#### Prompt
Print all entries precisely as they are written.

#### Material for this task

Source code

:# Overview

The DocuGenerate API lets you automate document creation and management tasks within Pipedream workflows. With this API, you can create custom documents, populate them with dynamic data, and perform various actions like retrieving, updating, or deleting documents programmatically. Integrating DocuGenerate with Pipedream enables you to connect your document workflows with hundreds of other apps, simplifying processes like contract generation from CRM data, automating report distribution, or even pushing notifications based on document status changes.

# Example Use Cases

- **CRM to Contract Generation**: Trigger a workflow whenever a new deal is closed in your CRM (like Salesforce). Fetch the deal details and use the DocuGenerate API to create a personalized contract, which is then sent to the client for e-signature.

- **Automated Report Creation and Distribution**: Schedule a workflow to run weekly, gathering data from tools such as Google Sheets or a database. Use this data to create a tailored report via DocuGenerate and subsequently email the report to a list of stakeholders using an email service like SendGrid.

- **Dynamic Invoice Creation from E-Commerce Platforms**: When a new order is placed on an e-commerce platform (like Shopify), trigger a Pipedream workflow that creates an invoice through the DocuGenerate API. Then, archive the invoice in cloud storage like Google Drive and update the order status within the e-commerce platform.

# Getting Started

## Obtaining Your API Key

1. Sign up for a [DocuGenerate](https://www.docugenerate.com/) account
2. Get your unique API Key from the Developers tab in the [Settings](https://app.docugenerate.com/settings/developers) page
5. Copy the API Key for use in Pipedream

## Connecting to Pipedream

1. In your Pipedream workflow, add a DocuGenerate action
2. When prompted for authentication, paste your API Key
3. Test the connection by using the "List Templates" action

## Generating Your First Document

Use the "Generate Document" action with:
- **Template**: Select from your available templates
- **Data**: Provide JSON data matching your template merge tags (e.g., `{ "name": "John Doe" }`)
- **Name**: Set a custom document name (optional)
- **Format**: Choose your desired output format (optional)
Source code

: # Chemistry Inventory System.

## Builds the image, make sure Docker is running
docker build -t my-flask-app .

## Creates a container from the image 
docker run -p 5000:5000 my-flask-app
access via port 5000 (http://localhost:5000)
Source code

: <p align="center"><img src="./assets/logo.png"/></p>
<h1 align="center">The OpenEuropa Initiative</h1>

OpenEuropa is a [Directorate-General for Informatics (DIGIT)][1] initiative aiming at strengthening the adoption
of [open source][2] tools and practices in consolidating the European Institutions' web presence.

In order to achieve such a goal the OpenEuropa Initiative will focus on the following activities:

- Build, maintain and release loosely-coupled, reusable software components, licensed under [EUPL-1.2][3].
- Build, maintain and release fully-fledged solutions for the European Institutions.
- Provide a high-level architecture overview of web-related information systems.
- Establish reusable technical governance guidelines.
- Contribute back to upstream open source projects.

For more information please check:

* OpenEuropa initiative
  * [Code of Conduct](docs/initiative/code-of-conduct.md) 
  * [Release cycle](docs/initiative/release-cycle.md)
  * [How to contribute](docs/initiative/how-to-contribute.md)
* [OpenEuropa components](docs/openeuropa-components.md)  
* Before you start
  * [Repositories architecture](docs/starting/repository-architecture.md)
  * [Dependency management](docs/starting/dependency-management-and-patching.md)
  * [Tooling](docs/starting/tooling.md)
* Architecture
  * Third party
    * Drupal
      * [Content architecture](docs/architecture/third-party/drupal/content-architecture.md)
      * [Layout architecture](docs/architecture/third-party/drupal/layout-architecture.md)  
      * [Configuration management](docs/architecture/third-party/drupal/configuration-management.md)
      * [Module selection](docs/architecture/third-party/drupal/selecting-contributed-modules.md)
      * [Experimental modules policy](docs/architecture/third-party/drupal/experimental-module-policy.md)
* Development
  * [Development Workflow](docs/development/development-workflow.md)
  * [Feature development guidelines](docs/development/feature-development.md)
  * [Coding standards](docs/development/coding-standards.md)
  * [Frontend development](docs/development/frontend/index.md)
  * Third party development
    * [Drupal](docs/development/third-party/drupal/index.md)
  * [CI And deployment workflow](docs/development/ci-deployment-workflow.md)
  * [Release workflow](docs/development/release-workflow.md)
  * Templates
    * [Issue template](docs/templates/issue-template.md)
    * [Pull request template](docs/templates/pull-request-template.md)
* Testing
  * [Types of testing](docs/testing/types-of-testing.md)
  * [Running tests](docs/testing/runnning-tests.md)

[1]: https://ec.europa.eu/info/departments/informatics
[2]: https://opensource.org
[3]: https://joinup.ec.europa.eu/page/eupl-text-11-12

#### Task solution
Source code

:# Overview

The DocuGenerate API lets you automate document creation and management tasks within Pipedream workflows. With this API, you can create custom documents, populate them with dynamic data, and perform various actions like retrieving, updating, or deleting documents programmatically. Integrating DocuGenerate with Pipedream enables you to connect your document workflows with hundreds of other apps, simplifying processes like contract generation from CRM data, automating report distribution, or even pushing notifications based on document status changes.

# Example Use Cases

- **CRM to Contract Generation**: Trigger a workflow whenever a new deal is closed in your CRM (like Salesforce). Fetch the deal details and use the DocuGenerate API to create a personalized contract, which is then sent to the client for e-signature.

- **Automated Report Creation and Distribution**: Schedule a workflow to run weekly, gathering data from tools such as Google Sheets or a database. Use this data to create a tailored report via DocuGenerate and subsequently email the report to a list of stakeholders using an email service like SendGrid.

- **Dynamic Invoice Creation from E-Commerce Platforms**: When a new order is placed on an e-commerce platform (like Shopify), trigger a Pipedream workflow that creates an invoice through the DocuGenerate API. Then, archive the invoice in cloud storage like Google Drive and update the order status within the e-commerce platform.

# Getting Started

## Obtaining Your API Key

1. Sign up for a [DocuGenerate](https://www.docugenerate.com/) account
2. Get your unique API Key from the Developers tab in the [Settings](https://app.docugenerate.com/settings/developers) page
5. Copy the API Key for use in Pipedream

## Connecting to Pipedream

1. In your Pipedream workflow, add a DocuGenerate action
2. When prompted for authentication, paste your API Key
3. Test the connection by using the "List Templates" action

## Generating Your First Document

Use the "Generate Document" action with:
- **Template**: Select from your available templates
- **Data**: Provide JSON data matching your template merge tags (e.g., `{ "name": "John Doe" }`)
- **Name**: Set a custom document name (optional)
- **Format**: Choose your desired output format (optional)
Source code

: # Chemistry Inventory System.

## Builds the image, make sure Docker is running
docker build -t my-flask-app .

## Creates a container from the image 
docker run -p 5000:5000 my-flask-app
access via port 5000 (http://localhost:5000)
Source code

: <p align="center"><img src="./assets/logo.png"/></p>
<h1 align="center">The OpenEuropa Initiative</h1>

OpenEuropa is a [Directorate-General for Informatics (DIGIT)][1] initiative aiming at strengthening the adoption
of [open source][2] tools and practices in consolidating the European Institutions' web presence.

In order to achieve such a goal the OpenEuropa Initiative will focus on the following activities:

- Build, maintain and release loosely-coupled, reusable software components, licensed under [EUPL-1.2][3].
- Build, maintain and release fully-fledged solutions for the European Institutions.
- Provide a high-level architecture overview of web-related information systems.
- Establish reusable technical governance guidelines.
- Contribute back to upstream open source projects.

For more information please check:

* OpenEuropa initiative
  * [Code of Conduct](docs/initiative/code-of-conduct.md) 
  * [Release cycle](docs/initiative/release-cycle.md)
  * [How to contribute](docs/initiative/how-to-contribute.md)
* [OpenEuropa components](docs/openeuropa-components.md)  
* Before you start
  * [Repositories architecture](docs/starting/repository-architecture.md)
  * [Dependency management](docs/starting/dependency-management-and-patching.md)
  * [Tooling](docs/starting/tooling.md)
* Architecture
  * Third party
    * Drupal
      * [Content architecture](docs/architecture/third-party/drupal/content-architecture.md)
      * [Layout architecture](docs/architecture/third-party/drupal/layout-architecture.md)  
      * [Configuration management](docs/architecture/third-party/drupal/configuration-management.md)
      * [Module selection](docs/architecture/third-party/drupal/selecting-contributed-modules.md)
      * [Experimental modules policy](docs/architecture/third-party/drupal/experimental-module-policy.md)
* Development
  * [Development Workflow](docs/development/development-workflow.md)
  * [Feature development guidelines](docs/development/feature-development.md)
  * [Coding standards](docs/development/coding-standards.md)
  * [Frontend development](docs/development/frontend/index.md)
  * Third party development
    * [Drupal](docs/development/third-party/drupal/index.md)
  * [CI And deployment workflow](docs/development/ci-deployment-workflow.md)
  * [Release workflow](docs/development/release-workflow.md)
  * Templates
    * [Issue template](docs/templates/issue-template.md)
    * [Pull request template](docs/templates/pull-request-template.md)
* Testing
  * [Types of testing](docs/testing/types-of-testing.md)
  * [Running tests](docs/testing/runnning-tests.md)

[1]: https://ec.europa.eu/info/departments/informatics
[2]: https://opensource.org
[3]: https://joinup.ec.europa.eu/page/eupl-text-11-12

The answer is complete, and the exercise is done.